» TASK TO COMPLETE: Please repeat, exactly and without pictures, the lines of the entries below that run from the one containing "# Place: APCTP Headquarters" through the one containing "### Hi there 👋".
※
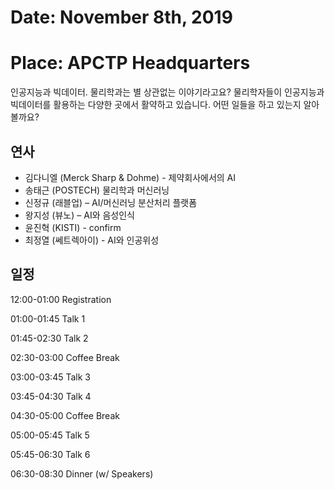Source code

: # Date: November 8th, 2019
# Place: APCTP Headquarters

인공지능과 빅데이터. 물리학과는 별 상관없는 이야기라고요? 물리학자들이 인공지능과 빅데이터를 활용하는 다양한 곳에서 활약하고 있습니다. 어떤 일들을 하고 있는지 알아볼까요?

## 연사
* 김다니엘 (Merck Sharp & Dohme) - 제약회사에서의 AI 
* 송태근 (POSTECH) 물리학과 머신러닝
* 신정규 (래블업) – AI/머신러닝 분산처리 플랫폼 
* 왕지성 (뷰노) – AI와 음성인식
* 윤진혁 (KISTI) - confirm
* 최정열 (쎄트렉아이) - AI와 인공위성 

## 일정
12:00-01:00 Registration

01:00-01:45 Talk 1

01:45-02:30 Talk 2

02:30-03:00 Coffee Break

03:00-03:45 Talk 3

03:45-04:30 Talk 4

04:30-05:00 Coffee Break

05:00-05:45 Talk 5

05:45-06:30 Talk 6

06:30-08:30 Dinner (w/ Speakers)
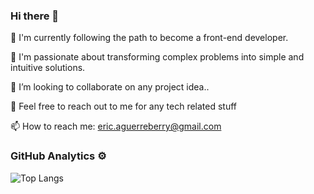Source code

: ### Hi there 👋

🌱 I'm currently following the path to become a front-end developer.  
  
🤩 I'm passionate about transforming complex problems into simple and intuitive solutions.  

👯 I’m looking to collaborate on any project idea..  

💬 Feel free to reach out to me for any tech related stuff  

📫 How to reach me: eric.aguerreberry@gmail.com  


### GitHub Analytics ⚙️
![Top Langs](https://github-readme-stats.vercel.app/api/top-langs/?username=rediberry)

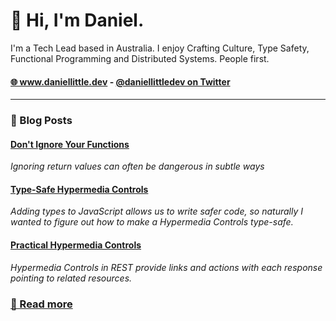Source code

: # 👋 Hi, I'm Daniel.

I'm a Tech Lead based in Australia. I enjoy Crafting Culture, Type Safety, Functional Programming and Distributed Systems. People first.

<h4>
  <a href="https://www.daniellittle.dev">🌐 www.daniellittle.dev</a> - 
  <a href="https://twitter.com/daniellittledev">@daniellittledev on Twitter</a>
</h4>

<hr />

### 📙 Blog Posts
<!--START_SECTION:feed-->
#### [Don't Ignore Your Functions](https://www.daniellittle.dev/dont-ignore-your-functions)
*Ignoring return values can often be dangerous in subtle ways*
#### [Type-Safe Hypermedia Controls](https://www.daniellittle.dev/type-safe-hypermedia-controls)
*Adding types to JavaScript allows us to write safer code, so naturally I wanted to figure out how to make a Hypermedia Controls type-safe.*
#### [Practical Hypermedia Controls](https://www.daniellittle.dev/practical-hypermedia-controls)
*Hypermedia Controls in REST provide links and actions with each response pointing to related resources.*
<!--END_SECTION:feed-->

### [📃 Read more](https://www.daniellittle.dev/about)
※
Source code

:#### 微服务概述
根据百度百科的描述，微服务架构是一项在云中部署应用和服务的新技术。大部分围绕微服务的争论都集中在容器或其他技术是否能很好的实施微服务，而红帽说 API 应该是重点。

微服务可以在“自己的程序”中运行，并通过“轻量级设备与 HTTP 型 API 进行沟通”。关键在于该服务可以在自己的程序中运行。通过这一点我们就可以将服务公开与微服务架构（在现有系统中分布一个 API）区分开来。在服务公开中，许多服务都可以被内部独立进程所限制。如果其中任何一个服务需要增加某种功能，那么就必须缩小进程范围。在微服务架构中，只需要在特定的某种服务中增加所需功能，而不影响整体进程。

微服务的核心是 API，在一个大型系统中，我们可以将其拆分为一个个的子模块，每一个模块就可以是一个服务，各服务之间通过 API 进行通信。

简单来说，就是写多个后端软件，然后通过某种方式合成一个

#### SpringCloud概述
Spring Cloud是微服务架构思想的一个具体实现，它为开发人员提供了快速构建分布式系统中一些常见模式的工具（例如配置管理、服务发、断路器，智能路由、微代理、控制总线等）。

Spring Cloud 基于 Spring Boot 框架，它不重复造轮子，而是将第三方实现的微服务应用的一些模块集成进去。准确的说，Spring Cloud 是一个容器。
※
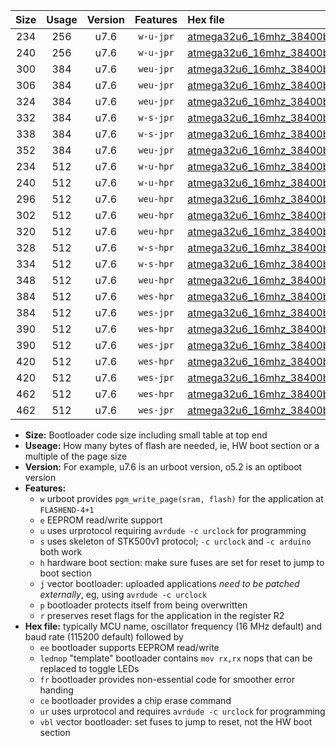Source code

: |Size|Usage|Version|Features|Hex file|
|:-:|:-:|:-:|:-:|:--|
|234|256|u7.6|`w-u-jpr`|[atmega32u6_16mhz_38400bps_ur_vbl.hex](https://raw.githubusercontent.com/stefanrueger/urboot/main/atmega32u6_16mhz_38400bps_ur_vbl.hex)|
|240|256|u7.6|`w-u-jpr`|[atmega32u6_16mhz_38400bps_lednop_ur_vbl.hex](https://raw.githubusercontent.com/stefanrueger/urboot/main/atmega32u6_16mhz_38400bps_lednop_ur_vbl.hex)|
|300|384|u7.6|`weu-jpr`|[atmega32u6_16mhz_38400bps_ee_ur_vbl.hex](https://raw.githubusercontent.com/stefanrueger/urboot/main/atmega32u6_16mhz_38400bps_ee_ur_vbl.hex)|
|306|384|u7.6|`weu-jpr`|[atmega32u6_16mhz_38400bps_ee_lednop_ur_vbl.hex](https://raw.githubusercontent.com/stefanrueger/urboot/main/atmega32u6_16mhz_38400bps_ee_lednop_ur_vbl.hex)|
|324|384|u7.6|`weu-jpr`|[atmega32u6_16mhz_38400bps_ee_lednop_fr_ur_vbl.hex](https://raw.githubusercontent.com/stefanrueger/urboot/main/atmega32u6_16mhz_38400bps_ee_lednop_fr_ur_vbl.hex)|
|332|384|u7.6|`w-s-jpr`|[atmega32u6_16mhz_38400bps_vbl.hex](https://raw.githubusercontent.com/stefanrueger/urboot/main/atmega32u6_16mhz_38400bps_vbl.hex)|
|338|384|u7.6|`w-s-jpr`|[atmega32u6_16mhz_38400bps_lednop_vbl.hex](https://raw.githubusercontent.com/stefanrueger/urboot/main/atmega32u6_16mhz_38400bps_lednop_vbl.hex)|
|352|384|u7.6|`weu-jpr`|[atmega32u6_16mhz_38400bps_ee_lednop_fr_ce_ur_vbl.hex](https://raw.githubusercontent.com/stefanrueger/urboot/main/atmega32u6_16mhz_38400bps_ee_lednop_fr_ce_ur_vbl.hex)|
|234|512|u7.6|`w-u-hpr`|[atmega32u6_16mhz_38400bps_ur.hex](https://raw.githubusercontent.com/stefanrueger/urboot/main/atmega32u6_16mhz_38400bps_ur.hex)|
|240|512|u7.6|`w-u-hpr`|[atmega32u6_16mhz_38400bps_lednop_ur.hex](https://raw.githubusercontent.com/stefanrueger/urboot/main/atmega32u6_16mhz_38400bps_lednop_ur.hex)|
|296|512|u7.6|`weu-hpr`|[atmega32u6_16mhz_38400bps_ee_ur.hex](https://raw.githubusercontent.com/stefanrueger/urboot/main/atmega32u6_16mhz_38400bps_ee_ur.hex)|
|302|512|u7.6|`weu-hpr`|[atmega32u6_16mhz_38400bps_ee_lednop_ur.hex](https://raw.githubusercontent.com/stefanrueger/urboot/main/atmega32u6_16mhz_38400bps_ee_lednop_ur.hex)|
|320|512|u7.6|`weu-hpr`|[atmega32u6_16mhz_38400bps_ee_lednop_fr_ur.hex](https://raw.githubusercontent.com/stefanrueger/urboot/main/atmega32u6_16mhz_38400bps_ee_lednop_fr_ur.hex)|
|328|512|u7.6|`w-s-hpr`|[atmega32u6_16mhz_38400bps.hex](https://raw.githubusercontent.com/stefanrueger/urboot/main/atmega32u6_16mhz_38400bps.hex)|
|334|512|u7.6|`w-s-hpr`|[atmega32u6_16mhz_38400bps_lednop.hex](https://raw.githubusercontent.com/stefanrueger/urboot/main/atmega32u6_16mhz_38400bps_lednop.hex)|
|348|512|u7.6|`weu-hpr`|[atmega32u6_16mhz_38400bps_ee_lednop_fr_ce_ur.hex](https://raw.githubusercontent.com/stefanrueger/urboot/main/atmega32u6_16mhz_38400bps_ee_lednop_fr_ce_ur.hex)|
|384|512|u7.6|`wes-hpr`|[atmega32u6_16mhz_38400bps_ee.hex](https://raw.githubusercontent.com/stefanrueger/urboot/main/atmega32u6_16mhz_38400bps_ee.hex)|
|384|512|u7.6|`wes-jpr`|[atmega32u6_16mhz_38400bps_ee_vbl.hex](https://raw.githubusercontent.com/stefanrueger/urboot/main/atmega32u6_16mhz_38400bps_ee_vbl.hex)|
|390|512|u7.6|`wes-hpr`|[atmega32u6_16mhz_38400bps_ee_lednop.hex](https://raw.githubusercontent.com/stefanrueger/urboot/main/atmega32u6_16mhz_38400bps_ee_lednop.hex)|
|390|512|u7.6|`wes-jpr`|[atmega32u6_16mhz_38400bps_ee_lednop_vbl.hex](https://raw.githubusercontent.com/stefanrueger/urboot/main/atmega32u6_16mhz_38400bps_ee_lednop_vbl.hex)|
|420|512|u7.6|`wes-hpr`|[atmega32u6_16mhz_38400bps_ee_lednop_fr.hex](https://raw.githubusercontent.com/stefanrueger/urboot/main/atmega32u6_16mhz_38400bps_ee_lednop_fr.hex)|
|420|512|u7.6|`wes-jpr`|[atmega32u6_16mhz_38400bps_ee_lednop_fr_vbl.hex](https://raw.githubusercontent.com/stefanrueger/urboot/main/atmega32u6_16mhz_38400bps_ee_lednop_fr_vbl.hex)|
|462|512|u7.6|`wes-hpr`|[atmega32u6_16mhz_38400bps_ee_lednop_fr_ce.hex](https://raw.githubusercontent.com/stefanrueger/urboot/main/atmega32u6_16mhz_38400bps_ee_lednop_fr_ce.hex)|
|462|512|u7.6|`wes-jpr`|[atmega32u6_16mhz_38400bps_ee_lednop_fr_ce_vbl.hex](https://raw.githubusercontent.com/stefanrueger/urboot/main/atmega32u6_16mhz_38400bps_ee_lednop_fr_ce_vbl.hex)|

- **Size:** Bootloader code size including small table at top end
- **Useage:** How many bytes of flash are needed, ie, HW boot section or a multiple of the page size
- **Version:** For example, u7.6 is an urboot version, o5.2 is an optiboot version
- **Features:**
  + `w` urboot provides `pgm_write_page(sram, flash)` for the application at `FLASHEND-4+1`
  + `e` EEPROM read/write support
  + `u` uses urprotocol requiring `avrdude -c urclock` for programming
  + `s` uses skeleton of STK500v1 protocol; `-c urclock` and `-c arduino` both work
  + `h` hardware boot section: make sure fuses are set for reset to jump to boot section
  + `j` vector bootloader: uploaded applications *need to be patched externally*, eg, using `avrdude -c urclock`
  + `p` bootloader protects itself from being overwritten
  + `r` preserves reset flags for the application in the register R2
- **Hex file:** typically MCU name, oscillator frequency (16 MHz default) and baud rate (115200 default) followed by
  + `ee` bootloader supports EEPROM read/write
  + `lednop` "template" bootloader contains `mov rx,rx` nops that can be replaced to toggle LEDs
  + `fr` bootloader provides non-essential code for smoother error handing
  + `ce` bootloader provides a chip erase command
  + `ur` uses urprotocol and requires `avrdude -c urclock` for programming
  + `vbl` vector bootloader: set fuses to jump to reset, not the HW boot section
※
» OUTPUT BELOW:
# Place: APCTP Headquarters

인공지능과 빅데이터. 물리학과는 별 상관없는 이야기라고요? 물리학자들이 인공지능과 빅데이터를 활용하는 다양한 곳에서 활약하고 있습니다. 어떤 일들을 하고 있는지 알아볼까요?

## 연사
* 김다니엘 (Merck Sharp & Dohme) - 제약회사에서의 AI 
* 송태근 (POSTECH) 물리학과 머신러닝
* 신정규 (래블업) – AI/머신러닝 분산처리 플랫폼 
* 왕지성 (뷰노) – AI와 음성인식
* 윤진혁 (KISTI) - confirm
* 최정열 (쎄트렉아이) - AI와 인공위성 

## 일정
12:00-01:00 Registration

01:00-01:45 Talk 1

01:45-02:30 Talk 2

02:30-03:00 Coffee Break

03:00-03:45 Talk 3

03:45-04:30 Talk 4

04:30-05:00 Coffee Break

05:00-05:45 Talk 5

05:45-06:30 Talk 6

06:30-08:30 Dinner (w/ Speakers)
Source code

: ### Hi there 👋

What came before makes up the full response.